Samsung Wallet now supports MilliPass, a mobile military ID system used by over 1.1 million South Korean service members and their families. The move turns smartphones into verified identification for troops from the Army, Navy, and Marine Corps, along with their dependents.
Physical military IDs are still required at most facilities, which means carrying multiple cards and documents. Samsung’s integration changes that. Service members can now verify their identity at military stores, gyms, and welfare centers using their phone. Some civilian businesses offering military discounts accept it too.
The system runs through the Korea Special Information Certification Agency, which manages the verification backend. Samsung’s role is providing the wallet infrastructure and security layer through its Knox platform.
Beyond the convenience of ditching physical cards, Samsung is pushing adoption with wallet points that work like cash at offline merchants. There’s also access to over 220,000 digital reading materials, including e-books and audiobooks.
Security-wise, the platform doesn’t store personal data on external servers.
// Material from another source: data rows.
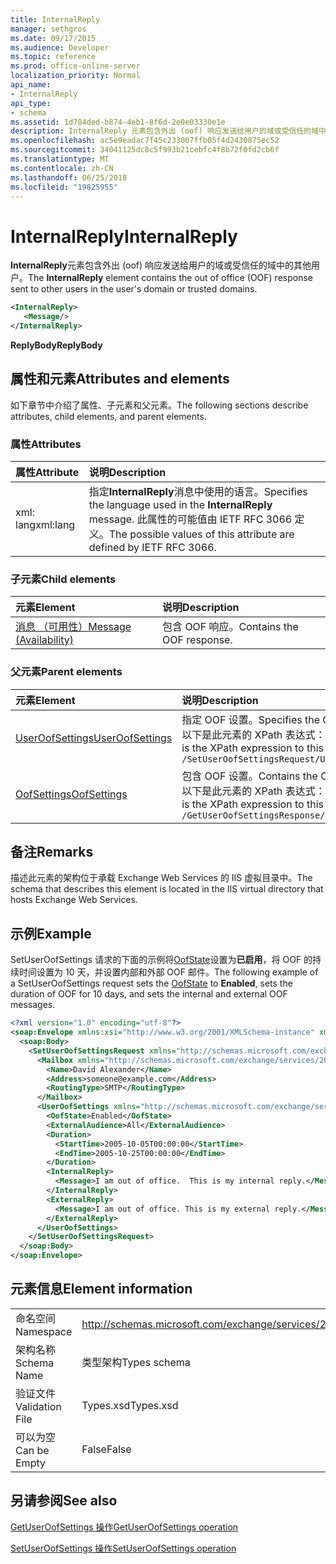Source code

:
 ```yaml
---
title: InternalReply
manager: sethgros
ms.date: 09/17/2015
ms.audience: Developer
ms.topic: reference
ms.prod: office-online-server
localization_priority: Normal
api_name:
- InternalReply
api_type:
- schema
ms.assetid: 1d784ded-b874-4eb1-8f6d-2e0e03330e1e
description: InternalReply 元素包含外出 (oof) 响应发送给用户的域或受信任的域中的其他用户。
ms.openlocfilehash: ac5e9eadac7f45c233007ffb05f4d2430875ec52
ms.sourcegitcommit: 34041125dc8c5f993b21cebfc4f8b72f0fd2cb6f
ms.translationtype: MT
ms.contentlocale: zh-CN
ms.lasthandoff: 06/25/2018
ms.locfileid: "19825955"
---
```

# <a name="internalreply"></a><span data-ttu-id="88baa-103">InternalReply</span><span class="sxs-lookup"><span data-stu-id="88baa-103">InternalReply</span></span>

<span data-ttu-id="88baa-104">**InternalReply**元素包含外出 (oof) 响应发送给用户的域或受信任的域中的其他用户。</span><span class="sxs-lookup"><span data-stu-id="88baa-104">The **InternalReply** element contains the out of office (OOF) response sent to other users in the user's domain or trusted domains.</span></span> 
  
```XML
<InternalReply>
   <Message/> 
</InternalReply>
```

 <span data-ttu-id="88baa-105">**ReplyBody**</span><span class="sxs-lookup"><span data-stu-id="88baa-105">**ReplyBody**</span></span>
## <a name="attributes-and-elements"></a><span data-ttu-id="88baa-106">属性和元素</span><span class="sxs-lookup"><span data-stu-id="88baa-106">Attributes and elements</span></span>

<span data-ttu-id="88baa-107">如下章节中介绍了属性、子元素和父元素。</span><span class="sxs-lookup"><span data-stu-id="88baa-107">The following sections describe attributes, child elements, and parent elements.</span></span>
  
### <a name="attributes"></a><span data-ttu-id="88baa-108">属性</span><span class="sxs-lookup"><span data-stu-id="88baa-108">Attributes</span></span>

|<span data-ttu-id="88baa-109">**属性**</span><span class="sxs-lookup"><span data-stu-id="88baa-109">**Attribute**</span></span>|<span data-ttu-id="88baa-110">**说明**</span><span class="sxs-lookup"><span data-stu-id="88baa-110">**Description**</span></span>|
|:-----|:-----|
|<span data-ttu-id="88baa-111">xml: lang</span><span class="sxs-lookup"><span data-stu-id="88baa-111">xml:lang</span></span>  <br/> |<span data-ttu-id="88baa-112">指定**InternalReply**消息中使用的语言。</span><span class="sxs-lookup"><span data-stu-id="88baa-112">Specifies the language used in the **InternalReply** message.</span></span> <span data-ttu-id="88baa-113">此属性的可能值由 IETF RFC 3066 定义。</span><span class="sxs-lookup"><span data-stu-id="88baa-113">The possible values of this attribute are defined by IETF RFC 3066.</span></span>  <br/> |
   
### <a name="child-elements"></a><span data-ttu-id="88baa-114">子元素</span><span class="sxs-lookup"><span data-stu-id="88baa-114">Child elements</span></span>

|<span data-ttu-id="88baa-115">**元素**</span><span class="sxs-lookup"><span data-stu-id="88baa-115">**Element**</span></span>|<span data-ttu-id="88baa-116">**说明**</span><span class="sxs-lookup"><span data-stu-id="88baa-116">**Description**</span></span>|
|:-----|:-----|
|[<span data-ttu-id="88baa-117">消息 （可用性）</span><span class="sxs-lookup"><span data-stu-id="88baa-117">Message (Availability)</span></span>](message-availability.md) <br/> |<span data-ttu-id="88baa-118">包含 OOF 响应。</span><span class="sxs-lookup"><span data-stu-id="88baa-118">Contains the OOF response.</span></span>  <br/> |
   
### <a name="parent-elements"></a><span data-ttu-id="88baa-119">父元素</span><span class="sxs-lookup"><span data-stu-id="88baa-119">Parent elements</span></span>

|<span data-ttu-id="88baa-120">**元素**</span><span class="sxs-lookup"><span data-stu-id="88baa-120">**Element**</span></span>|<span data-ttu-id="88baa-121">**说明**</span><span class="sxs-lookup"><span data-stu-id="88baa-121">**Description**</span></span>|
|:-----|:-----|
|[<span data-ttu-id="88baa-122">UserOofSettings</span><span class="sxs-lookup"><span data-stu-id="88baa-122">UserOofSettings</span></span>](useroofsettings.md) <br/> |<span data-ttu-id="88baa-123">指定 OOF 设置。</span><span class="sxs-lookup"><span data-stu-id="88baa-123">Specifies the OOF settings.</span></span>  <br/> <span data-ttu-id="88baa-124">以下是此元素的 XPath 表达式：</span><span class="sxs-lookup"><span data-stu-id="88baa-124">The following is the XPath expression to this element:</span></span>  <br/>  `/SetUserOofSettingsRequest/UserOofSettings` <br/> |
|[<span data-ttu-id="88baa-125">OofSettings</span><span class="sxs-lookup"><span data-stu-id="88baa-125">OofSettings</span></span>](oofsettings.md) <br/> |<span data-ttu-id="88baa-126">包含 OOF 设置。</span><span class="sxs-lookup"><span data-stu-id="88baa-126">Contains the OOF settings.</span></span>  <br/> <span data-ttu-id="88baa-127">以下是此元素的 XPath 表达式：</span><span class="sxs-lookup"><span data-stu-id="88baa-127">The following is the XPath expression to this element:</span></span>  <br/>  `/GetUserOofSettingsResponse/OofSettings` <br/> |
   
## <a name="remarks"></a><span data-ttu-id="88baa-128">备注</span><span class="sxs-lookup"><span data-stu-id="88baa-128">Remarks</span></span>

<span data-ttu-id="88baa-129">描述此元素的架构位于承载 Exchange Web Services 的 IIS 虚拟目录中。</span><span class="sxs-lookup"><span data-stu-id="88baa-129">The schema that describes this element is located in the IIS virtual directory that hosts Exchange Web Services.</span></span>
  
## <a name="example"></a><span data-ttu-id="88baa-130">示例</span><span class="sxs-lookup"><span data-stu-id="88baa-130">Example</span></span>

<span data-ttu-id="88baa-131">SetUserOofSettings 请求的下面的示例将[OofState](oofstate.md)设置为**已启用**，将 OOF 的持续时间设置为 10 天，并设置内部和外部 OOF 邮件。</span><span class="sxs-lookup"><span data-stu-id="88baa-131">The following example of a SetUserOofSettings request sets the [OofState](oofstate.md) to **Enabled**, sets the duration of OOF for 10 days, and sets the internal and external OOF messages.</span></span>
  
```XML
<?xml version="1.0" encoding="utf-8"?>
<soap:Envelope xmlns:xsi="http://www.w3.org/2001/XMLSchema-instance" xmlns:xsd="http://www.w3.org/2001/XMLSchema" xmlns:soap="http://schemas.xmlsoap.org/soap/envelope/">
  <soap:Body>
    <SetUserOofSettingsRequest xmlns="http://schemas.microsoft.com/exchange/services/2006/messages">
      <Mailbox xmlns="http://schemas.microsoft.com/exchange/services/2006/types">
        <Name>David Alexander</Name>
        <Address>someone@example.com</Address>
        <RoutingType>SMTP</RoutingType>
      </Mailbox>
      <UserOofSettings xmlns="http://schemas.microsoft.com/exchange/services/2006/types">
        <OofState>Enabled</OofState>
        <ExternalAudience>All</ExternalAudience>
        <Duration>
          <StartTime>2005-10-05T00:00:00</StartTime>
          <EndTime>2005-10-25T00:00:00</EndTime>
        </Duration>
        <InternalReply>
          <Message>I am out of office.  This is my internal reply.</Message>
        </InternalReply>
        <ExternalReply>
          <Message>I am out of office. This is my external reply.</Message>
        </ExternalReply>
      </UserOofSettings>
    </SetUserOofSettingsRequest>
  </soap:Body>
</soap:Envelope>
```

## <a name="element-information"></a><span data-ttu-id="88baa-132">元素信息</span><span class="sxs-lookup"><span data-stu-id="88baa-132">Element information</span></span>

|||
|:-----|:-----|
|<span data-ttu-id="88baa-133">命名空间</span><span class="sxs-lookup"><span data-stu-id="88baa-133">Namespace</span></span>  <br/> |http://schemas.microsoft.com/exchange/services/2006/types  <br/> |
|<span data-ttu-id="88baa-134">架构名称</span><span class="sxs-lookup"><span data-stu-id="88baa-134">Schema Name</span></span>  <br/> |<span data-ttu-id="88baa-135">类型架构</span><span class="sxs-lookup"><span data-stu-id="88baa-135">Types schema</span></span>  <br/> |
|<span data-ttu-id="88baa-136">验证文件</span><span class="sxs-lookup"><span data-stu-id="88baa-136">Validation File</span></span>  <br/> |<span data-ttu-id="88baa-137">Types.xsd</span><span class="sxs-lookup"><span data-stu-id="88baa-137">Types.xsd</span></span>  <br/> |
|<span data-ttu-id="88baa-138">可以为空</span><span class="sxs-lookup"><span data-stu-id="88baa-138">Can be Empty</span></span>  <br/> |<span data-ttu-id="88baa-139">False</span><span class="sxs-lookup"><span data-stu-id="88baa-139">False</span></span>  <br/> |
   
## <a name="see-also"></a><span data-ttu-id="88baa-140">另请参阅</span><span class="sxs-lookup"><span data-stu-id="88baa-140">See also</span></span>



[<span data-ttu-id="88baa-141">GetUserOofSettings 操作</span><span class="sxs-lookup"><span data-stu-id="88baa-141">GetUserOofSettings operation</span></span>](getuseroofsettings-operation.md)
  
[<span data-ttu-id="88baa-142">SetUserOofSettings 操作</span><span class="sxs-lookup"><span data-stu-id="88baa-142">SetUserOofSettings operation</span></span>](setuseroofsettings-operation.md)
Everything sits locally on the device, protected by Samsung’s proprietary Knox security.
This isn’t Samsung’s first move into digital identity. The wallet already handles student IDs and driver’s licenses in South Korea, all with the same legal standing as plastic versions. Adding military credentials fills another gap in the shift away from physical documents.
The company signals more military-focused features are coming, though specifics remain unclear. For now, the focus is getting troops comfortable using phones instead of wallets at the PX.